7 January, 2022
Where a company has its headquarters may be becoming a climate issue.
Royal Dutch Shell recently announced the relocation of the company’s HQ to London from Holland, where relations had become increasingly strained due to environmental concerns.
Shell says the move is intended to simplify its corporate structure, which will help accelerate its transition to greener energy. It will also accelerate returns to investors while cutting their taxes. However, in the background is the Dutch Court’s ruling that Shell must cut emissions by 45% by 2030. Shell is appealing against the Court’s decision, but the relocation would not affect the obligations. Added to this, Holland’s largest pension fund has decided to sell its holdings in fossil fuel producers.
So the question is whether – much as we already see companies relocating to more favourable tax regimes – we are going to see companies moving to avoid carbon reduction legislation? Quite possibly.
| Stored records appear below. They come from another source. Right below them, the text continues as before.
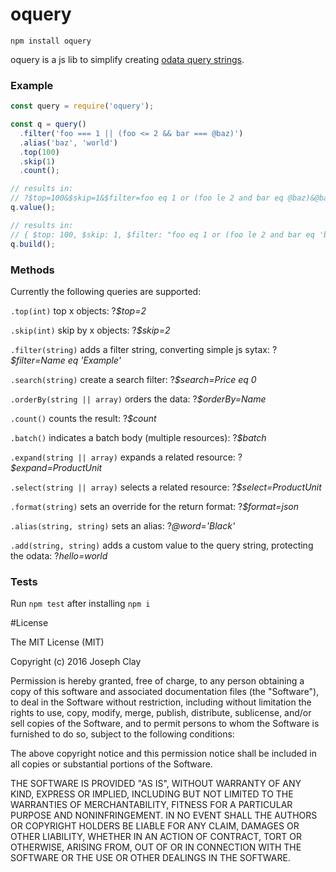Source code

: # oquery

`npm install oquery`

oquery is a js lib to simplify creating [odata query strings][1].

[1]: http://docs.oasis-open.org/odata/odata/v4.0/odata-v4.0-part2-url-conventions.html

### Example

```js
const query = require('oquery');

const q = query()
  .filter('foo === 1 || (foo <= 2 && bar === @baz)')
  .alias('baz', 'world')
  .top(100)
  .skip(1)
  .count();

// results in:
// ?$top=100&$skip=1&$filter=foo eq 1 or (foo le 2 and bar eq @baz)&@baz='world'&$count
q.value();

// results in:
// { $top: 100, $skip: 1, $filter: "foo eq 1 or (foo le 2 and bar eq 'baz')", @baz: "world", $count: true }
q.build();
```

### Methods

Currently the following queries are supported:

`.top(int)`
top x objects: ?*$top=2*

`.skip(int)`
skip by x objects: ?*$skip=2*

`.filter(string)`
adds a filter string, converting simple js sytax: ?*$filter=Name eq 'Example'*

`.search(string)`
create a search filter: ?*$search=Price eq 0*

`.orderBy(string || array)`
orders the data: ?*$orderBy=Name*

`.count()`
counts the result: ?*$count*

`.batch()`
indicates a batch body (multiple resources): ?*$batch*

`.expand(string || array)`
expands a related resource: ?*$expand=ProductUnit*

`.select(string || array)`
selects a related resource: ?*$select=ProductUnit*

`.format(string)`
sets an override for the return format: ?*$format=json*

`.alias(string, string)`
sets an alias: ?*@word='Black'*

`.add(string, string)`
adds a custom value to the query string, protecting the odata: ?*hello=world*

### Tests

Run `npm test` after installing `npm i`

#License

The MIT License (MIT)

Copyright (c) 2016 Joseph Clay

Permission is hereby granted, free of charge, to any person obtaining a copy
of this software and associated documentation files (the "Software"), to deal
in the Software without restriction, including without limitation the rights
to use, copy, modify, merge, publish, distribute, sublicense, and/or sell
copies of the Software, and to permit persons to whom the Software is
furnished to do so, subject to the following conditions:

The above copyright notice and this permission notice shall be included in
all copies or substantial portions of the Software.

THE SOFTWARE IS PROVIDED "AS IS", WITHOUT WARRANTY OF ANY KIND, EXPRESS OR
IMPLIED, INCLUDING BUT NOT LIMITED TO THE WARRANTIES OF MERCHANTABILITY,
FITNESS FOR A PARTICULAR PURPOSE AND NONINFRINGEMENT.  IN NO EVENT SHALL THE
AUTHORS OR COPYRIGHT HOLDERS BE LIABLE FOR ANY CLAIM, DAMAGES OR OTHER
LIABILITY, WHETHER IN AN ACTION OF CONTRACT, TORT OR OTHERWISE, ARISING FROM,
OUT OF OR IN CONNECTION WITH THE SOFTWARE OR THE USE OR OTHER DEALINGS IN
THE SOFTWARE.
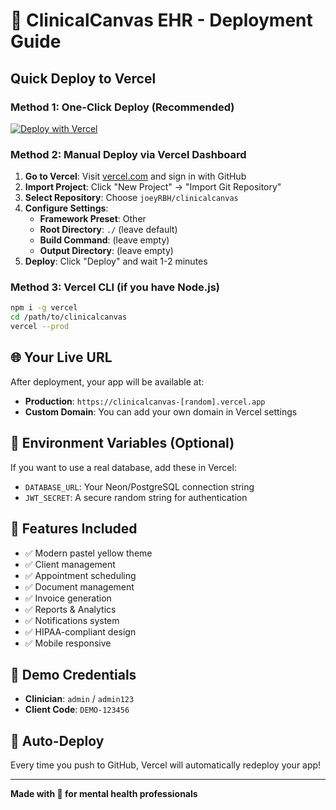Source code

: # 🚀 ClinicalCanvas EHR - Deployment Guide

## Quick Deploy to Vercel

### Method 1: One-Click Deploy (Recommended)
[![Deploy with Vercel](https://vercel.com/button)](https://vercel.com/new/clone?repository-url=https://github.com/joeyRBH/clinicalcanvas)

### Method 2: Manual Deploy via Vercel Dashboard

1. **Go to Vercel**: Visit [vercel.com](https://vercel.com) and sign in with GitHub
2. **Import Project**: Click "New Project" → "Import Git Repository"
3. **Select Repository**: Choose `joeyRBH/clinicalcanvas`
4. **Configure Settings**:
   - **Framework Preset**: Other
   - **Root Directory**: `./` (leave default)
   - **Build Command**: (leave empty)
   - **Output Directory**: (leave empty)
5. **Deploy**: Click "Deploy" and wait 1-2 minutes

### Method 3: Vercel CLI (if you have Node.js)
```bash
npm i -g vercel
cd /path/to/clinicalcanvas
vercel --prod
```

## 🌐 Your Live URL
After deployment, your app will be available at:
- **Production**: `https://clinicalcanvas-[random].vercel.app`
- **Custom Domain**: You can add your own domain in Vercel settings

## 🔧 Environment Variables (Optional)
If you want to use a real database, add these in Vercel:
- `DATABASE_URL`: Your Neon/PostgreSQL connection string
- `JWT_SECRET`: A secure random string for authentication

## 📱 Features Included
- ✅ Modern pastel yellow theme
- ✅ Client management
- ✅ Appointment scheduling
- ✅ Document management
- ✅ Invoice generation
- ✅ Reports & Analytics
- ✅ Notifications system
- ✅ HIPAA-compliant design
- ✅ Mobile responsive

## 🎯 Demo Credentials
- **Clinician**: `admin` / `admin123`
- **Client Code**: `DEMO-123456`

## 🔄 Auto-Deploy
Every time you push to GitHub, Vercel will automatically redeploy your app!

---
**Made with 💚 for mental health professionals**

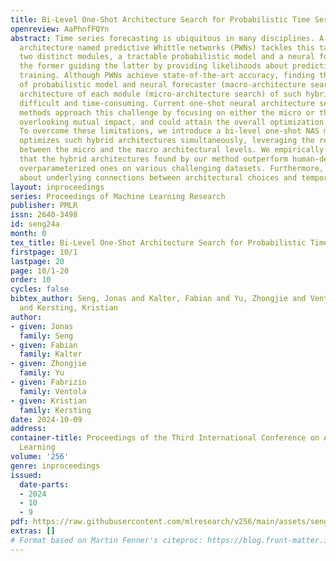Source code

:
 ```yaml
---
title: Bi-Level One-Shot Architecture Search for Probabilistic Time Series Forecasting
openreview: AaPhnfFQYn
abstract: Time series forecasting is ubiquitous in many disciplines. A recent hybrid
  architecture named predictive Whittle networks (PWNs) tackles this task by employing
  two distinct modules, a tractable probabilistic model and a neural forecaster, with
  the former guiding the latter by providing likelihoods about predictions during
  training. Although PWNs achieve state-of-the-art accuracy, finding the optimal type
  of probabilistic model and neural forecaster (macro-architecture search) and the
  architecture of each module (micro-architecture search) of such hybrid models remains
  difficult and time-consuming. Current one-shot neural architecture search (NAS)
  methods approach this challenge by focusing on either the micro or the macro aspect,
  overlooking mutual impact, and could attain the overall optimization only sequentially.
  To overcome these limitations, we introduce a bi-level one-shot NAS method that
  optimizes such hybrid architectures simultaneously, leveraging the relationships
  between the micro and the macro architectural levels. We empirically demonstrate
  that the hybrid architectures found by our method outperform human-designed and
  overparameterized ones on various challenging datasets. Furthermore, we unveil insights
  about underlying connections between architectural choices and temporal features.
layout: inproceedings
series: Proceedings of Machine Learning Research
publisher: PMLR
issn: 2640-3498
id: seng24a
month: 0
tex_title: Bi-Level One-Shot Architecture Search for Probabilistic Time Series Forecasting
firstpage: 10/1
lastpage: 20
page: 10/1-20
order: 10
cycles: false
bibtex_author: Seng, Jonas and Kalter, Fabian and Yu, Zhongjie and Ventola, Fabrizio
  and Kersting, Kristian
author:
- given: Jonas
  family: Seng
- given: Fabian
  family: Kalter
- given: Zhongjie
  family: Yu
- given: Fabrizio
  family: Ventola
- given: Kristian
  family: Kersting
date: 2024-10-09
address:
container-title: Proceedings of the Third International Conference on Automated Machine
  Learning
volume: '256'
genre: inproceedings
issued:
  date-parts:
  - 2024
  - 10
  - 9
pdf: https://raw.githubusercontent.com/mlresearch/v256/main/assets/seng24a/seng24a.pdf
extras: []
# Format based on Martin Fenner's citeproc: https://blog.front-matter.io/posts/citeproc-yaml-for-bibliographies/
---
```

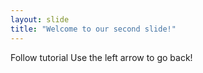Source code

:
 ```yaml
---
layout: slide
title: "Welcome to our second slide!"
---
```

Follow tutorial
Use the left arrow to go back!
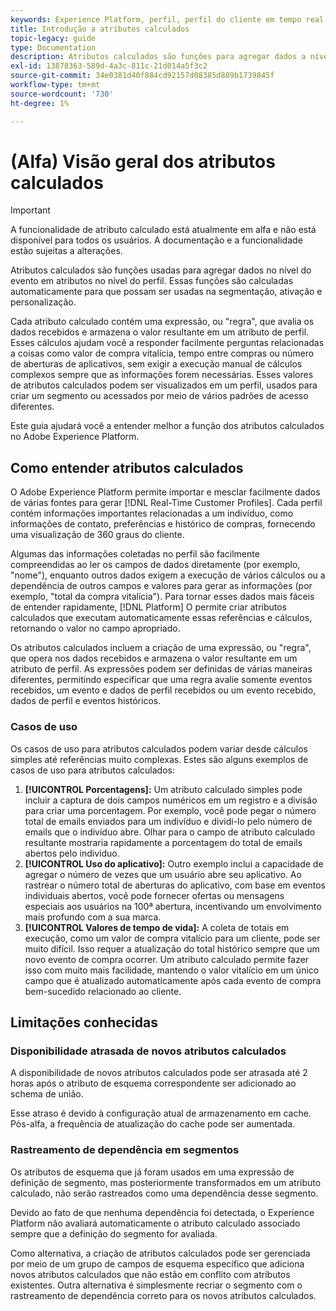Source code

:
 ```yaml
---
keywords: Experience Platform, perfil, perfil do cliente em tempo real, solução de problemas, API
title: Introdução a atributos calculados
topic-legacy: guide
type: Documentation
description: Atributos calculados são funções para agregar dados a nível de evento em atributos a nível de perfil. Essas funções são calculadas automaticamente para que possam ser usadas na segmentação, ativação e personalização.
exl-id: 13878363-589d-4a3c-811c-21d014a5f3c2
source-git-commit: 34e0381d40f884cd92157d08385d889b1739845f
workflow-type: tm+mt
source-wordcount: '730'
ht-degree: 1%

---
```


# (Alfa) Visão geral dos atributos calculados

>[!IMPORTANT]
>
>A funcionalidade de atributo calculado está atualmente em alfa e não está disponível para todos os usuários. A documentação e a funcionalidade estão sujeitas a alterações.

Atributos calculados são funções usadas para agregar dados no nível do evento em atributos no nível do perfil. Essas funções são calculadas automaticamente para que possam ser usadas na segmentação, ativação e personalização.

Cada atributo calculado contém uma expressão, ou &quot;regra&quot;, que avalia os dados recebidos e armazena o valor resultante em um atributo de perfil. Esses cálculos ajudam você a responder facilmente perguntas relacionadas a coisas como valor de compra vitalícia, tempo entre compras ou número de aberturas de aplicativos, sem exigir a execução manual de cálculos complexos sempre que as informações forem necessárias. Esses valores de atributos calculados podem ser visualizados em um perfil, usados para criar um segmento ou acessados por meio de vários padrões de acesso diferentes.

Este guia ajudará você a entender melhor a função dos atributos calculados no Adobe Experience Platform.

## Como entender atributos calculados

O Adobe Experience Platform permite importar e mesclar facilmente dados de várias fontes para gerar [!DNL Real-Time Customer Profiles]. Cada perfil contém informações importantes relacionadas a um indivíduo, como informações de contato, preferências e histórico de compras, fornecendo uma visualização de 360 graus do cliente.

Algumas das informações coletadas no perfil são facilmente compreendidas ao ler os campos de dados diretamente (por exemplo, &quot;nome&quot;), enquanto outros dados exigem a execução de vários cálculos ou a dependência de outros campos e valores para gerar as informações (por exemplo, &quot;total da compra vitalícia&quot;). Para tornar esses dados mais fáceis de entender rapidamente, [!DNL Platform] O permite criar atributos calculados que executam automaticamente essas referências e cálculos, retornando o valor no campo apropriado.

Os atributos calculados incluem a criação de uma expressão, ou &quot;regra&quot;, que opera nos dados recebidos e armazena o valor resultante em um atributo de perfil. As expressões podem ser definidas de várias maneiras diferentes, permitindo especificar que uma regra avalie somente eventos recebidos, um evento e dados de perfil recebidos ou um evento recebido, dados de perfil e eventos históricos.

### Casos de uso

Os casos de uso para atributos calculados podem variar desde cálculos simples até referências muito complexas. Estes são alguns exemplos de casos de uso para atributos calculados:

1. **[!UICONTROL Porcentagens]:** Um atributo calculado simples pode incluir a captura de dois campos numéricos em um registro e a divisão para criar uma porcentagem. Por exemplo, você pode pegar o número total de emails enviados para um indivíduo e dividi-lo pelo número de emails que o indivíduo abre. Olhar para o campo de atributo calculado resultante mostraria rapidamente a porcentagem do total de emails abertos pelo indivíduo.
1. **[!UICONTROL Uso do aplicativo]:** Outro exemplo inclui a capacidade de agregar o número de vezes que um usuário abre seu aplicativo. Ao rastrear o número total de aberturas do aplicativo, com base em eventos individuais abertos, você pode fornecer ofertas ou mensagens especiais aos usuários na 100ª abertura, incentivando um envolvimento mais profundo com a sua marca.
1. **[!UICONTROL Valores de tempo de vida]:** A coleta de totais em execução, como um valor de compra vitalício para um cliente, pode ser muito difícil. Isso requer a atualização do total histórico sempre que um novo evento de compra ocorrer. Um atributo calculado permite fazer isso com muito mais facilidade, mantendo o valor vitalício em um único campo que é atualizado automaticamente após cada evento de compra bem-sucedido relacionado ao cliente.

## Limitações conhecidas

### Disponibilidade atrasada de novos atributos calculados

A disponibilidade de novos atributos calculados pode ser atrasada até 2 horas após o atributo de esquema correspondente ser adicionado ao schema de união.

Esse atraso é devido à configuração atual de armazenamento em cache. Pós-alfa, a frequência de atualização do cache pode ser aumentada.

### Rastreamento de dependência em segmentos

Os atributos de esquema que já foram usados em uma expressão de definição de segmento, mas posteriormente transformados em um atributo calculado, não serão rastreados como uma dependência desse segmento.

Devido ao fato de que nenhuma dependência foi detectada, o Experience Platform não avaliará automaticamente o atributo calculado associado sempre que a definição do segmento for avaliada.

Como alternativa, a criação de atributos calculados pode ser gerenciada por meio de um grupo de campos de esquema específico que adiciona novos atributos calculados que não estão em conflito com atributos existentes. Outra alternativa é simplesmente recriar o segmento com o rastreamento de dependência correto para os novos atributos calculados.
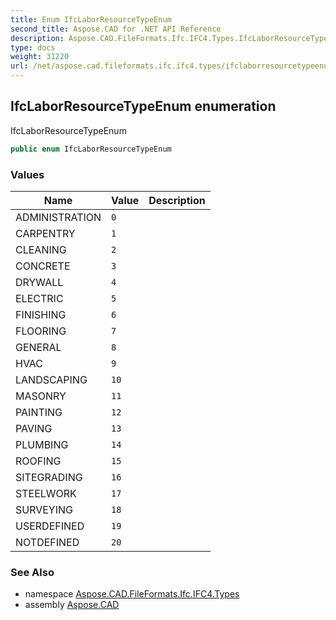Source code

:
 ```yaml
---
title: Enum IfcLaborResourceTypeEnum
second_title: Aspose.CAD for .NET API Reference
description: Aspose.CAD.FileFormats.Ifc.IFC4.Types.IfcLaborResourceTypeEnum enum. IfcLaborResourceTypeEnum
type: docs
weight: 31220
url: /net/aspose.cad.fileformats.ifc.ifc4.types/ifclaborresourcetypeenum/
---
```

## IfcLaborResourceTypeEnum enumeration

IfcLaborResourceTypeEnum

```csharp
public enum IfcLaborResourceTypeEnum
```

### Values

| Name | Value | Description |
| --- | --- | --- |
| ADMINISTRATION | `0` |  |
| CARPENTRY | `1` |  |
| CLEANING | `2` |  |
| CONCRETE | `3` |  |
| DRYWALL | `4` |  |
| ELECTRIC | `5` |  |
| FINISHING | `6` |  |
| FLOORING | `7` |  |
| GENERAL | `8` |  |
| HVAC | `9` |  |
| LANDSCAPING | `10` |  |
| MASONRY | `11` |  |
| PAINTING | `12` |  |
| PAVING | `13` |  |
| PLUMBING | `14` |  |
| ROOFING | `15` |  |
| SITEGRADING | `16` |  |
| STEELWORK | `17` |  |
| SURVEYING | `18` |  |
| USERDEFINED | `19` |  |
| NOTDEFINED | `20` |  |

### See Also

* namespace [Aspose.CAD.FileFormats.Ifc.IFC4.Types](../../aspose.cad.fileformats.ifc.ifc4.types/)
* assembly [Aspose.CAD](../../)



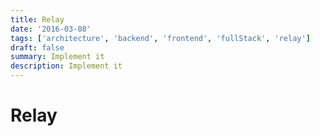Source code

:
 ```yaml
---
title: Relay
date: '2016-03-08'
tags: ['architecture', 'backend', 'frontend', 'fullStack', 'relay']
draft: false
summary: Implement it
description: Implement it
---
```


# Relay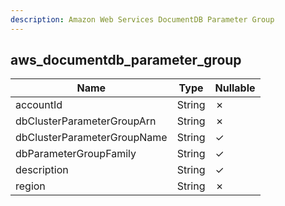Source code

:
 ```yaml
---
description: Amazon Web Services DocumentDB Parameter Group
---
```

aws_documentdb_parameter_group
------------------------------

| **Name**                    | **Type** | **Nullable** |
| --------------------------- | -------- | ------------ |
| accountId                   | String   | &cross;      |
| dbClusterParameterGroupArn  | String   | &cross;      |
| dbClusterParameterGroupName | String   | &check;      |
| dbParameterGroupFamily      | String   | &check;      |
| description                 | String   | &check;      |
| region                      | String   | &cross;      |
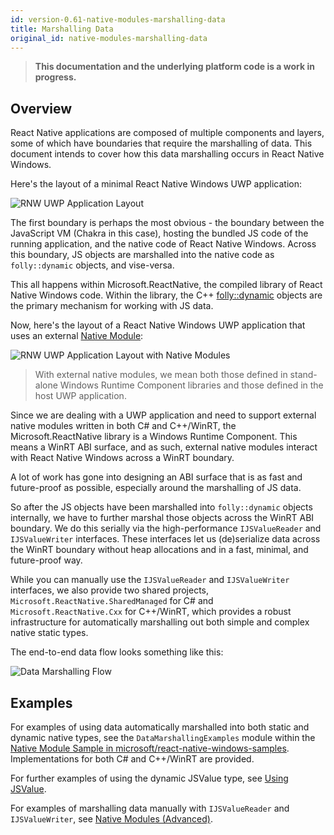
 ```yaml
---
id: version-0.61-native-modules-marshalling-data
title: Marshalling Data
original_id: native-modules-marshalling-data
---
```


>**This documentation and the underlying platform code is a work in progress.**

## Overview

React Native applications are composed of multiple components and layers, some of which have boundaries that require the marshalling of data. This document intends to cover how this data marshalling occurs in React Native Windows.

Here's the layout of a minimal React Native Windows UWP application:

![RNW UWP Application Layout](assets/rn-windows-app-layout.png)

The first boundary is perhaps the most obvious - the boundary between the JavaScript VM (Chakra in this case), hosting the bundled JS code of the running application, and the native code of React Native Windows. Across this boundary, JS objects are marshalled into the native code as `folly::dynamic` objects, and vise-versa.

This all happens within Microsoft.ReactNative, the compiled library of React Native Windows code. Within the library, the C++ [folly::dynamic](https://github.com/facebook/folly/blob/master/folly/docs/Dynamic.md) objects are the primary mechanism for working with JS data.

Now, here's the layout of a React Native Windows UWP application that uses an external [Native Module](native-modules.md):

![RNW UWP Application Layout with Native Modules](assets/rn-windows-app-layout-with-native-modules.png)

> With external native modules, we mean both those defined in stand-alone Windows Runtime Component libraries and those defined in the host UWP application. 

Since we are dealing with a UWP application and need to support external native modules written in both C# and C++/WinRT, the Microsoft.ReactNative library is a Windows Runtime Component. This means a WinRT ABI surface, and as such, external native modules interact with React Native Windows across a WinRT boundary.

A lot of work has gone into designing an ABI surface that is as fast and future-proof as possible, especially around the marshalling of JS data.

So after the JS objects have been marshalled into `folly::dynamic` objects internally, we have to further marshal those objects across the WinRT ABI boundary. We do this serially via the high-performance `IJSValueReader` and `IJSValueWriter` interfaces. These interfaces let us (de)serialize data across the WinRT boundary without heap allocations and in a fast, minimal, and future-proof way.

While you can manually use the `IJSValueReader` and `IJSValueWriter` interfaces, we also provide two shared projects, `Microsoft.ReactNative.SharedManaged` for C# and `Microsoft.ReactNative.Cxx` for C++/WinRT, which provides a robust infrastructure for automatically marshalling out both simple and complex native static types.

The end-to-end data flow looks something like this:

![Data Marshalling Flow](assets/data-marshaling-flow.png)

## Examples

For examples of using data automatically marshalled into both static and dynamic native types, see the `DataMarshallingExamples` module within the [Native Module Sample in microsoft/react-native-windows-samples](https://github.com/microsoft/react-native-windows-samples/tree/main/samples/NativeModuleSample). Implementations for both C# and C++/WinRT are provided.

For further examples of using the dynamic JSValue type, see [Using JSValue](native-modules-jsvalue.md).

For examples of marshalling data manually with `IJSValueReader` and `IJSValueWriter`, see [Native Modules (Advanced)](native-modules-advanced.md).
Strong decarbonization policies, such as the EU’s carbon tax, have had success in driving companies to positively change their behaviour. However if we see companies migrating to more climate lenient locations, it will not only hurt the environment but the national economies they leave behind. As we look to achieve challenging climate commitments, companies are going to have to face up to their responsibilities and make big changes in an ever-decreasing amount of time. The implications can be far-ranging, and may well include revisiting the business setup and structure. The Shell example acknowledges the extent that companies are prepared to adapt‑ in this case, it remains to be seen whether it is to address climate change or to avoid dealing with it.